Stored dataset items
◇ ◇ ◇ ◇ ◇

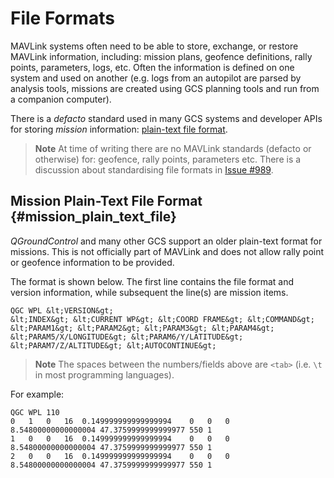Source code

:# File Formats

MAVLink systems often need to be able to store, exchange, or restore MAVLink information, including: mission plans, geofence definitions, rally points, parameters, logs, etc. Often the information is defined on one system and used on another (e.g. logs from an autopilot are parsed by analysis tools, missions are created using GCS planning tools and run from a companion computer).

There is a *defacto* standard used in many GCS systems and developer APIs for storing *mission* information: [plain-text file format](#mission_plain_text_file).

> **Note** At time of writing there are no MAVLink standards (defacto or otherwise) for: geofence, rally points, parameters etc. There is a discussion about standardising file formats in [Issue #989](https://github.com/mavlink/mavlink/issues/989).

## Mission Plain-Text File Format {#mission_plain_text_file}

*QGroundControl* and many other GCS support an older plain-text format for missions. This is not officially part of MAVLink and does not allow rally point or geofence information to be provided.

The format is shown below. The first line contains the file format and version information, while subsequent the line(s) are mission items.

    QGC WPL &lt;VERSION&gt;
    &lt;INDEX&gt; &lt;CURRENT WP&gt; &lt;COORD FRAME&gt; &lt;COMMAND&gt; &lt;PARAM1&gt; &lt;PARAM2&gt; &lt;PARAM3&gt; &lt;PARAM4&gt; &lt;PARAM5/X/LONGITUDE&gt; &lt;PARAM6/Y/LATITUDE&gt; &lt;PARAM7/Z/ALTITUDE&gt; &lt;AUTOCONTINUE&gt;
    

> **Note** The spaces between the numbers/fields above are `<tab>` (i.e. `\t` in most programming languages).

For example:

    QGC WPL 110
    0   1   0   16  0.149999999999999994    0   0   0   8.54800000000000004 47.3759999999999977 550 1
    1   0   0   16  0.149999999999999994    0   0   0   8.54800000000000004 47.3759999999999977 550 1
    2   0   0   16  0.149999999999999994    0   0   0   8.54800000000000004 47.3759999999999977 550 1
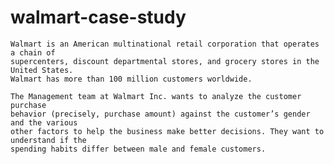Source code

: # walmart-case-study

    Walmart is an American multinational retail corporation that operates a chain of
    supercenters, discount departmental stores, and grocery stores in the United States.
    Walmart has more than 100 million customers worldwide.

    The Management team at Walmart Inc. wants to analyze the customer purchase
    behavior (precisely, purchase amount) against the customer’s gender and the various
    other factors to help the business make better decisions. They want to understand if the
    spending habits differ between male and female customers.
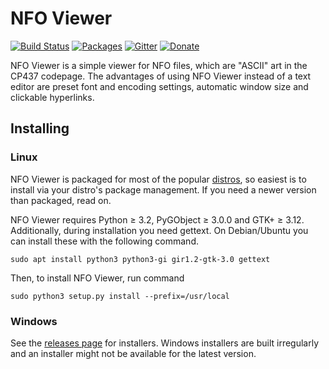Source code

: NFO Viewer
==========

[![Build Status](https://travis-ci.org/otsaloma/nfoview.svg)](https://travis-ci.org/otsaloma/nfoview)
[![Packages](https://repology.org/badge/tiny-repos/nfoview.svg)](https://repology.org/metapackage/nfoview)
[![Gitter](https://badges.gitter.im/Join%20Chat.svg)](https://gitter.im/otsaloma/nfoview)
[![Donate](https://img.shields.io/badge/donate-paypal.me-blue.svg)](https://www.paypal.me/otsaloma)

NFO Viewer is a simple viewer for NFO files, which are "ASCII" art in
the CP437 codepage. The advantages of using NFO Viewer instead of a text
editor are preset font and encoding settings, automatic window size and
clickable hyperlinks.

## Installing

### Linux

NFO Viewer is packaged for most of the popular [distros][packages], so
easiest is to install via your distro's package management. If you need
a newer version than packaged, read on.

NFO Viewer requires Python ≥ 3.2, PyGObject ≥ 3.0.0 and GTK+ ≥ 3.12.
Additionally, during installation you need gettext. On Debian/Ubuntu you
can install these with the following command.

    sudo apt install python3 python3-gi gir1.2-gtk-3.0 gettext

Then, to install NFO Viewer, run command

    sudo python3 setup.py install --prefix=/usr/local

[packages]: https://repology.org/metapackage/nfoview

### Windows

See the [releases page][releases] for installers. Windows installers are
built irregularly and an installer might not be available for the latest
version.

[releases]: https://github.com/otsaloma/nfoview/releases
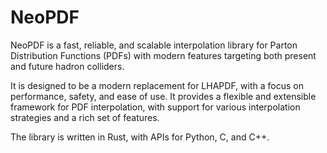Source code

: # NeoPDF

NeoPDF is a fast, reliable, and scalable interpolation library for
Parton Distribution Functions (PDFs) with modern features targeting
both present and future hadron colliders.

It is designed to be a modern replacement for LHAPDF, with a focus on
performance, safety, and ease of use. It provides a flexible and
extensible framework for PDF interpolation, with support for various
interpolation strategies and a rich set of features.

The library is written in Rust, with APIs for Python, C, and C++.
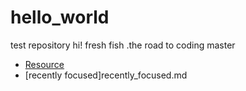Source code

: # hello_world
test repository
hi! fresh fish .the road to coding master


- [Resource](docs/resource.md)
- [recently focused]recently_focused.md
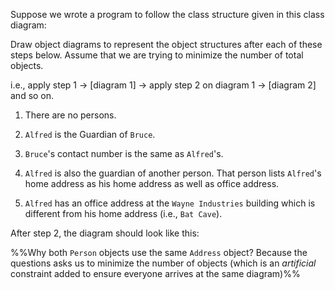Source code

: <panel header="{{ icon_Q }} Draw an Object Diagram for the Class Diagram (Person-Guardian)">
<div>

Suppose we wrote a program to follow the class structure given in this class diagram:

<pic eager src="{{baseUrl}}/modeling/modelingStructures/classDiagramsBasic/images/typicalClasssStructure.png" width="400" />
<p/>

Draw object diagrams to represent the object structures after each of these steps below. Assume that we are trying to minimize the number of total objects.

i.e., apply step 1 → [diagram 1] → apply step 2 on diagram 1 → [diagram 2] and so on.

1. There are no persons.

2. `Alfred` is the Guardian of `Bruce`.

3. `Bruce`'s contact number is the same as `Alfred`'s.

4. `Alfred` is also the guardian of another person. That person lists `Alfred`'s home address as his home address as well as office address.

5. `Alfred` has an office address at the `Wayne Industries` building which is different from his home address (i.e., `Bat Cave`).

<panel header=":fas-lightbulb: hint" minimized>

After step 2, the diagram should look like this:

<pic eager src="{{baseUrl}}/uml/classDiagrams/combine/basic/images/objectDiagramsForClassDiagramHint.png" width="600" />

%%Why both `Person` objects use the same `Address` object? Because the questions asks us to minimize the number of
objects (which is an _artificial_ constraint added to ensure everyone arrives at the same diagram)%%
</div>

</div>

</panel>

◇ ◇ ◇ ◇ ◇

GOAL OF THE EXERCISE | Reproduce the data exactly as it appears above. Pictures are to be left out.

EXERCISE RESULT |
Source code

:# File Formats

MAVLink systems often need to be able to store, exchange, or restore MAVLink information, including: mission plans, geofence definitions, rally points, parameters, logs, etc. Often the information is defined on one system and used on another (e.g. logs from an autopilot are parsed by analysis tools, missions are created using GCS planning tools and run from a companion computer).

There is a *defacto* standard used in many GCS systems and developer APIs for storing *mission* information: [plain-text file format](#mission_plain_text_file).

> **Note** At time of writing there are no MAVLink standards (defacto or otherwise) for: geofence, rally points, parameters etc. There is a discussion about standardising file formats in [Issue #989](https://github.com/mavlink/mavlink/issues/989).

## Mission Plain-Text File Format {#mission_plain_text_file}

*QGroundControl* and many other GCS support an older plain-text format for missions. This is not officially part of MAVLink and does not allow rally point or geofence information to be provided.

The format is shown below. The first line contains the file format and version information, while subsequent the line(s) are mission items.

    QGC WPL &lt;VERSION&gt;
    &lt;INDEX&gt; &lt;CURRENT WP&gt; &lt;COORD FRAME&gt; &lt;COMMAND&gt; &lt;PARAM1&gt; &lt;PARAM2&gt; &lt;PARAM3&gt; &lt;PARAM4&gt; &lt;PARAM5/X/LONGITUDE&gt; &lt;PARAM6/Y/LATITUDE&gt; &lt;PARAM7/Z/ALTITUDE&gt; &lt;AUTOCONTINUE&gt;
    

> **Note** The spaces between the numbers/fields above are `<tab>` (i.e. `\t` in most programming languages).

For example:

    QGC WPL 110
    0   1   0   16  0.149999999999999994    0   0   0   8.54800000000000004 47.3759999999999977 550 1
    1   0   0   16  0.149999999999999994    0   0   0   8.54800000000000004 47.3759999999999977 550 1
    2   0   0   16  0.149999999999999994    0   0   0   8.54800000000000004 47.3759999999999977 550 1
Source code

: # walmart-case-study

    Walmart is an American multinational retail corporation that operates a chain of
    supercenters, discount departmental stores, and grocery stores in the United States.
    Walmart has more than 100 million customers worldwide.

    The Management team at Walmart Inc. wants to analyze the customer purchase
    behavior (precisely, purchase amount) against the customer’s gender and the various
    other factors to help the business make better decisions. They want to understand if the
    spending habits differ between male and female customers.
Source code

: NFO Viewer
==========

[![Build Status](https://travis-ci.org/otsaloma/nfoview.svg)](https://travis-ci.org/otsaloma/nfoview)
[![Packages](https://repology.org/badge/tiny-repos/nfoview.svg)](https://repology.org/metapackage/nfoview)
[![Gitter](https://badges.gitter.im/Join%20Chat.svg)](https://gitter.im/otsaloma/nfoview)
[![Donate](https://img.shields.io/badge/donate-paypal.me-blue.svg)](https://www.paypal.me/otsaloma)

NFO Viewer is a simple viewer for NFO files, which are "ASCII" art in
the CP437 codepage. The advantages of using NFO Viewer instead of a text
editor are preset font and encoding settings, automatic window size and
clickable hyperlinks.

## Installing

### Linux

NFO Viewer is packaged for most of the popular [distros][packages], so
easiest is to install via your distro's package management. If you need
a newer version than packaged, read on.

NFO Viewer requires Python ≥ 3.2, PyGObject ≥ 3.0.0 and GTK+ ≥ 3.12.
Additionally, during installation you need gettext. On Debian/Ubuntu you
can install these with the following command.

    sudo apt install python3 python3-gi gir1.2-gtk-3.0 gettext

Then, to install NFO Viewer, run command

    sudo python3 setup.py install --prefix=/usr/local

[packages]: https://repology.org/metapackage/nfoview

### Windows

See the [releases page][releases] for installers. Windows installers are
built irregularly and an installer might not be available for the latest
version.

[releases]: https://github.com/otsaloma/nfoview/releases
Source code

: # NeoPDF

NeoPDF is a fast, reliable, and scalable interpolation library for
Parton Distribution Functions (PDFs) with modern features targeting
both present and future hadron colliders.

It is designed to be a modern replacement for LHAPDF, with a focus on
performance, safety, and ease of use. It provides a flexible and
extensible framework for PDF interpolation, with support for various
interpolation strategies and a rich set of features.

The library is written in Rust, with APIs for Python, C, and C++.
Source code

: # hello_world
test repository
hi! fresh fish .the road to coding master


- [Resource](docs/resource.md)
- [recently focused]recently_focused.md
Source code

: <panel header="{{ icon_Q }} Draw an Object Diagram for the Class Diagram (Person-Guardian)">
<div>

Suppose we wrote a program to follow the class structure given in this class diagram:

<pic eager src="{{baseUrl}}/modeling/modelingStructures/classDiagramsBasic/images/typicalClasssStructure.png" width="400" />
<p/>

Draw object diagrams to represent the object structures after each of these steps below. Assume that we are trying to minimize the number of total objects.

i.e., apply step 1 → [diagram 1] → apply step 2 on diagram 1 → [diagram 2] and so on.

1. There are no persons.

2. `Alfred` is the Guardian of `Bruce`.

3. `Bruce`'s contact number is the same as `Alfred`'s.

4. `Alfred` is also the guardian of another person. That person lists `Alfred`'s home address as his home address as well as office address.

5. `Alfred` has an office address at the `Wayne Industries` building which is different from his home address (i.e., `Bat Cave`).

<panel header=":fas-lightbulb: hint" minimized>

After step 2, the diagram should look like this:

<pic eager src="{{baseUrl}}/uml/classDiagrams/combine/basic/images/objectDiagramsForClassDiagramHint.png" width="600" />

%%Why both `Person` objects use the same `Address` object? Because the questions asks us to minimize the number of
objects (which is an _artificial_ constraint added to ensure everyone arrives at the same diagram)%%
</div>

</div>

</panel>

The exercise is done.